*Exercise*. Every line of the data below that holds the string "lemma" needs to be reported.

*Data*.
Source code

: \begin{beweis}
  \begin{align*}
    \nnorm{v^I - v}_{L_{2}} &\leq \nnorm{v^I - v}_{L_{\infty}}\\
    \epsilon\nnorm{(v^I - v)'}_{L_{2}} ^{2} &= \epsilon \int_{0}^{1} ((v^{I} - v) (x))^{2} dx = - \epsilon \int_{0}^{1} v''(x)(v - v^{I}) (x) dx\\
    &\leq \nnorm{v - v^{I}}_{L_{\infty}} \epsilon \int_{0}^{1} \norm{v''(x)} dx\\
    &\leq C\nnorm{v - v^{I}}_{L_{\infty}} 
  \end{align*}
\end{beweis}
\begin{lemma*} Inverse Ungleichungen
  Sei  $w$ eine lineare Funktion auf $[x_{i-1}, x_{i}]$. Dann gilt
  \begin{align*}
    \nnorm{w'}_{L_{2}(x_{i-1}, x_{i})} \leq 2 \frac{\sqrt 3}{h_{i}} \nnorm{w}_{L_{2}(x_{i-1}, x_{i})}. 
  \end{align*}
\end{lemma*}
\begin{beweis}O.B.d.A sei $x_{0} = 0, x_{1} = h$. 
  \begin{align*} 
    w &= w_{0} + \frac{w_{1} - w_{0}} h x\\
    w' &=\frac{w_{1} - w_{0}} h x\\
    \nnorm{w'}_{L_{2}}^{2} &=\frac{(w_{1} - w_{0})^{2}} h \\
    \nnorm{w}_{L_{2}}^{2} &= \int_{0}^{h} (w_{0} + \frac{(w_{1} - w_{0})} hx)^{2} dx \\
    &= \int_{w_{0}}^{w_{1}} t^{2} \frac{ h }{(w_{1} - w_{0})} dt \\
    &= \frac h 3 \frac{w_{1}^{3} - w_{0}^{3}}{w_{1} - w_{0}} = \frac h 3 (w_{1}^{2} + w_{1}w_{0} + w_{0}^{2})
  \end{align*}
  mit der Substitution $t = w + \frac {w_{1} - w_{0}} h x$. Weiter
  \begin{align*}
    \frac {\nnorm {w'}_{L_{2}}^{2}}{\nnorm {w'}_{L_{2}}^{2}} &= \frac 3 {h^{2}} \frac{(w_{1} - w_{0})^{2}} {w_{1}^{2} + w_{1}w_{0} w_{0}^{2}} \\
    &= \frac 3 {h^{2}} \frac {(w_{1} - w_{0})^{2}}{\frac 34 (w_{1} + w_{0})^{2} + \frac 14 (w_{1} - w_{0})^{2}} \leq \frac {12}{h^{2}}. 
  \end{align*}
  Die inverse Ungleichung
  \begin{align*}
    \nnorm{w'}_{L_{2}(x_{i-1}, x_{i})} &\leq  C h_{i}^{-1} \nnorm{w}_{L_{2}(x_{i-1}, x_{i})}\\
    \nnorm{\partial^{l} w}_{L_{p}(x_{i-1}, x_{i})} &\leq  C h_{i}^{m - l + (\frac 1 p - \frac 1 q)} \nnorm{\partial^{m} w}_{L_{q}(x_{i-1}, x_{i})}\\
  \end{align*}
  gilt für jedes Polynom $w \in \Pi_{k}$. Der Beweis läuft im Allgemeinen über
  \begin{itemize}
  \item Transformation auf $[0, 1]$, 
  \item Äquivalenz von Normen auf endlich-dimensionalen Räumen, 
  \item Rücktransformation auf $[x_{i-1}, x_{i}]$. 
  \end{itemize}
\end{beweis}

*Written reply*.
\begin{lemma*} Inverse Ungleichungen
\end{lemma*}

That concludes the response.